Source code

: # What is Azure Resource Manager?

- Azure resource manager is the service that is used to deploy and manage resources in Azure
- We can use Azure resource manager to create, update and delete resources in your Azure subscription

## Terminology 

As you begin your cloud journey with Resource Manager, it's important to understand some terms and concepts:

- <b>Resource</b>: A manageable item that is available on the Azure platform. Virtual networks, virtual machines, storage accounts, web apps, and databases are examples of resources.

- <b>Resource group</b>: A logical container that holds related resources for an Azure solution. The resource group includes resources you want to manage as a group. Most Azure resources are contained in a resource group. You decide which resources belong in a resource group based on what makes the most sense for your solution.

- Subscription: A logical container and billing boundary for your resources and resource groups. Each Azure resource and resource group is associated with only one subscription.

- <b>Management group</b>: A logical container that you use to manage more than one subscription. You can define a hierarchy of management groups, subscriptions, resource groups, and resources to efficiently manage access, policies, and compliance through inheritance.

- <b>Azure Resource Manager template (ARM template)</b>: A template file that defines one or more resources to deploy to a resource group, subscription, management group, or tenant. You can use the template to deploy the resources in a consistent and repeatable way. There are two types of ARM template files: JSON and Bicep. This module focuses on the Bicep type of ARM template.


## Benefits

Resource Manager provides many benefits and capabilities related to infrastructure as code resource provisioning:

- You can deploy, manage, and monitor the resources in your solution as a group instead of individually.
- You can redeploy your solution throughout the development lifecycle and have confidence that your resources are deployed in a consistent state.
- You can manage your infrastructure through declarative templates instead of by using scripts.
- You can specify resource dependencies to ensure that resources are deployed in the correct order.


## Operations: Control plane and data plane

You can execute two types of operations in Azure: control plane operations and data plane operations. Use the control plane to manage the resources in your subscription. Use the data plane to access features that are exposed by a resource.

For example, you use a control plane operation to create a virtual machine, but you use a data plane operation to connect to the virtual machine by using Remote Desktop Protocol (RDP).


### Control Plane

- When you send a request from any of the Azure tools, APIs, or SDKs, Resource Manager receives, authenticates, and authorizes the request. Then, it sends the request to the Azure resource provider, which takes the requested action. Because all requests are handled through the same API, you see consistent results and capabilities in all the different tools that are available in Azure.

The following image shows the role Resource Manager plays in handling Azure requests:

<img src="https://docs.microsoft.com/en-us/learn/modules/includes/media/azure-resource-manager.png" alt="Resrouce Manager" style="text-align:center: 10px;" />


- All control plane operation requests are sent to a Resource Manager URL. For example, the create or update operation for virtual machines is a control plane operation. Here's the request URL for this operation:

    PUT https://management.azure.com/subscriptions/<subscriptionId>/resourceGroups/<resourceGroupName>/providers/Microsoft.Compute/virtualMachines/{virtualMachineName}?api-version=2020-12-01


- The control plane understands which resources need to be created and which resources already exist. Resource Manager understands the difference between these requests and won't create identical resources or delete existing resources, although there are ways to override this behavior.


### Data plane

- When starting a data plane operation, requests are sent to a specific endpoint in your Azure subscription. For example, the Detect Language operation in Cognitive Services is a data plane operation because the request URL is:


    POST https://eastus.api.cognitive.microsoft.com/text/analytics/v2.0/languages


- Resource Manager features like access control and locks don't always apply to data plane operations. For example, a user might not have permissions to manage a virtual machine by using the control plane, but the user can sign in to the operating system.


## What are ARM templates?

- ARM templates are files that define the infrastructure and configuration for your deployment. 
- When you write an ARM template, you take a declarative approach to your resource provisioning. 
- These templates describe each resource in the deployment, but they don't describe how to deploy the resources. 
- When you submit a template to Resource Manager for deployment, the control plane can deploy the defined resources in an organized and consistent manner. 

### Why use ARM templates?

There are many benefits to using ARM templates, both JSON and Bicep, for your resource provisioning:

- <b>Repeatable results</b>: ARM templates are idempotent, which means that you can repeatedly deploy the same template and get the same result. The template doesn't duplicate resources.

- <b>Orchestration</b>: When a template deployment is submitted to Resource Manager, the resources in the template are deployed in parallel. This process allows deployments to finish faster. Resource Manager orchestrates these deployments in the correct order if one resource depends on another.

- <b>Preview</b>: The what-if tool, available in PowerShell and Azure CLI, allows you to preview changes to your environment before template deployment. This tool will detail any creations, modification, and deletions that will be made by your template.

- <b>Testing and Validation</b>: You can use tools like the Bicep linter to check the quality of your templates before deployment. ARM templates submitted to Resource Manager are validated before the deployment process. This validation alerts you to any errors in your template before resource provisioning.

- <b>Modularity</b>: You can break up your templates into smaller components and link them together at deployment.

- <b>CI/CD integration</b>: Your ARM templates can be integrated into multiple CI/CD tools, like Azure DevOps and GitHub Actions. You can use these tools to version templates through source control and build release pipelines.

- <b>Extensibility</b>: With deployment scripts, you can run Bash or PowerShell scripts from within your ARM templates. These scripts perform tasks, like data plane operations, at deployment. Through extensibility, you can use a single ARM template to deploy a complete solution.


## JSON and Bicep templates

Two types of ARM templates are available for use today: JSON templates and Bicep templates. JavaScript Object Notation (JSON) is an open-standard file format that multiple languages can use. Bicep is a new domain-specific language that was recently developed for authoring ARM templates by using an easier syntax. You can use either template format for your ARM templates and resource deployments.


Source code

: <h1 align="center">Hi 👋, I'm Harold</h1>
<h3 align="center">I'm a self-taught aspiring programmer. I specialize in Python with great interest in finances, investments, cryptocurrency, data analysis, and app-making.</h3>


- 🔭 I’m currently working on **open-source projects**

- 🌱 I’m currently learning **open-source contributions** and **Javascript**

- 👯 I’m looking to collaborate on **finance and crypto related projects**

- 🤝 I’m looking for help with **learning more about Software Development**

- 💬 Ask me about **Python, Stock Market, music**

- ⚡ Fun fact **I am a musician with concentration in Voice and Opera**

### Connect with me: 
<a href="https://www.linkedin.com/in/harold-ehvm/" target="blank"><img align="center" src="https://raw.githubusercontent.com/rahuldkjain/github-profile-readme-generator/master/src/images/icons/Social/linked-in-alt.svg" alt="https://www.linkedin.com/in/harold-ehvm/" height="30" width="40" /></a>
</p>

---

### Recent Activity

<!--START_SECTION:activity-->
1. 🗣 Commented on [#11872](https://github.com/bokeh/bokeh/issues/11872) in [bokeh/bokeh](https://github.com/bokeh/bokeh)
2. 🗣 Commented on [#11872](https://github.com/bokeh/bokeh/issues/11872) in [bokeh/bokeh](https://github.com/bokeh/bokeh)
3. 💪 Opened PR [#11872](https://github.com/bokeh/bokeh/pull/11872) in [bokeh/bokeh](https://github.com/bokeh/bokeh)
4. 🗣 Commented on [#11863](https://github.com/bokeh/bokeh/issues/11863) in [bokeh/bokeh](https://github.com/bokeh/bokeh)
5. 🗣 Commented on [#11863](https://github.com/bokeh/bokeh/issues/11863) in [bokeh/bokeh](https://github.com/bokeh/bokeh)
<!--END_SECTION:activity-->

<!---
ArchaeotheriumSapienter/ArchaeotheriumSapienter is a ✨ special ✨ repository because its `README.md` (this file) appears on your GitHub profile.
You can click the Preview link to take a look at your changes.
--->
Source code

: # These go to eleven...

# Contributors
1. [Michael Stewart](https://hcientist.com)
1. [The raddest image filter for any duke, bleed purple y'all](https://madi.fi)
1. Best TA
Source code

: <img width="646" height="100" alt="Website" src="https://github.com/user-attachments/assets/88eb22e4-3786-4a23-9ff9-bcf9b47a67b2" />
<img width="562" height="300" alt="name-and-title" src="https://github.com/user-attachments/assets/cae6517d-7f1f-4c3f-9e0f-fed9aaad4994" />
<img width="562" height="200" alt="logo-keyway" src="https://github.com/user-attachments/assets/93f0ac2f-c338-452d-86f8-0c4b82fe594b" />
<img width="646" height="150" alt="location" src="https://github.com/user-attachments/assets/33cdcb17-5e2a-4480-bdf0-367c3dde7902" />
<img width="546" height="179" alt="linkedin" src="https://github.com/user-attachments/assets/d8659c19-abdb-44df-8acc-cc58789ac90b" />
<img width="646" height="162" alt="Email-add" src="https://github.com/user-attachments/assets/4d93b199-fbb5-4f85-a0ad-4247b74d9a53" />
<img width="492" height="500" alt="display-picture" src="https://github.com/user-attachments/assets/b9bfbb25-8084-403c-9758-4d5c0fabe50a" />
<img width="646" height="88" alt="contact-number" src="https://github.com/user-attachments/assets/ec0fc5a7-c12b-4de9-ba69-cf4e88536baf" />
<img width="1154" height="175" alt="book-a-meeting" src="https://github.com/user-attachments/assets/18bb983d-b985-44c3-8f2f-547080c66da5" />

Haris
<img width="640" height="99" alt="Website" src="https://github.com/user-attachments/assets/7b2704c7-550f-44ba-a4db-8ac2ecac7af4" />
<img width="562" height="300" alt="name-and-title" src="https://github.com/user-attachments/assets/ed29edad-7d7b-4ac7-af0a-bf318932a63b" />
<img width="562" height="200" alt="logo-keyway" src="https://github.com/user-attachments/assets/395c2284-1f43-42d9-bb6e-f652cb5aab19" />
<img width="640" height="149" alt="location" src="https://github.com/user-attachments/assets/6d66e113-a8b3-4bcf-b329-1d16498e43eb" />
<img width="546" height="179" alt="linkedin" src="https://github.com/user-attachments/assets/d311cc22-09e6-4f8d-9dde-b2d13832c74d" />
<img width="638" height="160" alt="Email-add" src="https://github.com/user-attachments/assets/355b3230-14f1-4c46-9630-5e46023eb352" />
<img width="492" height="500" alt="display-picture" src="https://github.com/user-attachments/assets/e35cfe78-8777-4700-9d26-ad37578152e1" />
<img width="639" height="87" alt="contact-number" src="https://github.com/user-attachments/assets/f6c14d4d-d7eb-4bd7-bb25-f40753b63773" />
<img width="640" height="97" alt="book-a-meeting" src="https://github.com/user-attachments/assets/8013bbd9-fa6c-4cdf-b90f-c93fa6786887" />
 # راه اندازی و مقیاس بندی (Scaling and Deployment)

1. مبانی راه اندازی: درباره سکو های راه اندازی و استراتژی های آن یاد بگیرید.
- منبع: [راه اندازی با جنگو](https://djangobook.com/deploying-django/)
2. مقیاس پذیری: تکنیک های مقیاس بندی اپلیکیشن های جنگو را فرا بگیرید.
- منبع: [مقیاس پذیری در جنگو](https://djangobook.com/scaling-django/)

..............................

* **Task item**: The answer must consist solely of the lines from the first line of the data to the line holding "- <b>Management group</b>: A", each given again exactly.

* **Result**:
Source code

: # What is Azure Resource Manager?

- Azure resource manager is the service that is used to deploy and manage resources in Azure
- We can use Azure resource manager to create, update and delete resources in your Azure subscription

## Terminology 

As you begin your cloud journey with Resource Manager, it's important to understand some terms and concepts:

- <b>Resource</b>: A manageable item that is available on the Azure platform. Virtual networks, virtual machines, storage accounts, web apps, and databases are examples of resources.

- <b>Resource group</b>: A logical container that holds related resources for an Azure solution. The resource group includes resources you want to manage as a group. Most Azure resources are contained in a resource group. You decide which resources belong in a resource group based on what makes the most sense for your solution.

- Subscription: A logical container and billing boundary for your resources and resource groups. Each Azure resource and resource group is associated with only one subscription.

- <b>Management group</b>: A logical container that you use to manage more than one subscription. You can define a hierarchy of management groups, subscriptions, resource groups, and resources to efficiently manage access, policies, and compliance through inheritance.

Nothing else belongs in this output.